Young Travel Writer finalist Kate Loveday, of Applecross Senior High School, finds forests and exhilarating freedom on a camping trip to Nanga Mill.
Time stands still at Nanga Mill, frozen in the days before stress and tests, homework and schoolwork.
Only a few hours’ drive south of Perth, at the heart of Lane Poole Reserve, it’s a completely different world. A world of endless childhood, of wild forests and exhilarating freedom.
A world where I can truly be myself.
The dusty gravel campground, scattered with mighty pines, slopes gently down to an icy, rushing stream. Ancient felled trees lie across that stream, bridges for the brave.

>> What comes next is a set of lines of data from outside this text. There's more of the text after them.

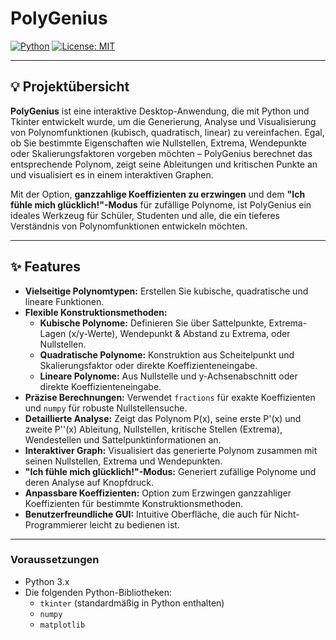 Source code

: # PolyGenius

[![Python](https://img.shields.io/badge/Python-3.x-blue.svg)](https://www.python.org/)
[![License: MIT](https://img.shields.io/badge/License-MIT-yellow.svg)](https://opensource.org/licenses/MIT)

---

## 💡 Projektübersicht

**PolyGenius** ist eine interaktive Desktop-Anwendung, die mit Python und Tkinter entwickelt wurde, um die Generierung, Analyse und Visualisierung von Polynomfunktionen (kubisch, quadratisch, linear) zu vereinfachen. Egal, ob Sie bestimmte Eigenschaften wie Nullstellen, Extrema, Wendepunkte oder Skalierungsfaktoren vorgeben möchten – PolyGenius berechnet das entsprechende Polynom, zeigt seine Ableitungen und kritischen Punkte an und visualisiert es in einem interaktiven Graphen.

Mit der Option, **ganzzahlige Koeffizienten zu erzwingen** und dem **"Ich fühle mich glücklich!"-Modus** für zufällige Polynome, ist PolyGenius ein ideales Werkzeug für Schüler, Studenten und alle, die ein tieferes Verständnis von Polynomfunktionen entwickeln möchten.

---

## ✨ Features

* **Vielseitige Polynomtypen:** Erstellen Sie kubische, quadratische und lineare Funktionen.
* **Flexible Konstruktionsmethoden:**
    * **Kubische Polynome:** Definieren Sie über Sattelpunkte, Extrema-Lagen (x/y-Werte), Wendepunkt & Abstand zu Extrema, oder Nullstellen.
    * **Quadratische Polynome:** Konstruktion aus Scheitelpunkt und Skalierungsfaktor oder direkte Koeffizienteneingabe.
    * **Lineare Polynome:** Aus Nullstelle und y-Achsenabschnitt oder direkte Koeffizienteneingabe.
* **Präzise Berechnungen:** Verwendet `fractions` für exakte Koeffizienten und `numpy` für robuste Nullstellensuche.
* **Detaillierte Analyse:** Zeigt das Polynom P(x), seine erste P'(x) und zweite P''(x) Ableitung, Nullstellen, kritische Stellen (Extrema), Wendestellen und Sattelpunktinformationen an.
* **Interaktiver Graph:** Visualisiert das generierte Polynom zusammen mit seinen Nullstellen, Extrema und Wendepunkten.
* **"Ich fühle mich glücklich!"-Modus:** Generiert zufällige Polynome und deren Analyse auf Knopfdruck.
* **Anpassbare Koeffizienten:** Option zum Erzwingen ganzzahliger Koeffizienten für bestimmte Konstruktionsmethoden.
* **Benutzerfreundliche GUI:** Intuitive Oberfläche, die auch für Nicht-Programmierer leicht zu bedienen ist.

---


### Voraussetzungen

* Python 3.x
* Die folgenden Python-Bibliotheken:
    * `tkinter` (standardmäßig in Python enthalten)
    * `numpy`
    * `matplotlib`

Making it across, I am plunged into the wild, wonderful world of the woods. Towering trees, spiky scrub, slippery slopes and a fresh, earthy, intoxicating scent that fills the air around me.
The atmosphere is transforming; my brother, best friend and I are a pack of young wolves.
Alert, energetic and eager to explore, we scramble around steep slopes, roam the banks of the brook and follow narrow bush tracks wherever they may take us.
Finding the rock slide doesn’t take long – a bumpy, natural waterslide where the stream runs over a huge algae-covered boulder.
Stripped down to my swimmers, I shiver in the chill air, letting the icy numbness of the water wash over my legs until they no longer feel the cold. I whoosh down the slope and splash into the pool below, shuddering as the water’s freezing embrace sends shockwaves up my spine.
So … cold … let’s do it again!
When we’ve finally had enough, and are so cold we can barely feel our fingers, we scamper back to our campsite. Rugging up, we lounge around a roaring campfire, propping up our feet and toasting marshmallows over the flames.
Night draws nearer, lanterns are lit and the delicious smell of many dinners cooking wafts through the campground.
The sun slowly sinks behind the trees, painting the sky in a thousand fiery colours.
Darkness creeps across the blue and stars bloom like a field of mystical flowers. Billions of stars, countless constellations, and the Milky Way winding through it all, a river of light.
It’s quieter at night, and sitting in silence around the campfire, I can hear everything. Crickets chirruping, stream gurgling, campfires crackling and the zipping of tent flaps as people turn in for the night.
I stay there for hours, peaceful and content, staring mesmerised into the dancing flames and glowing embers of the dying campfire. Night, night, Nanga Mill. Sweet dreams.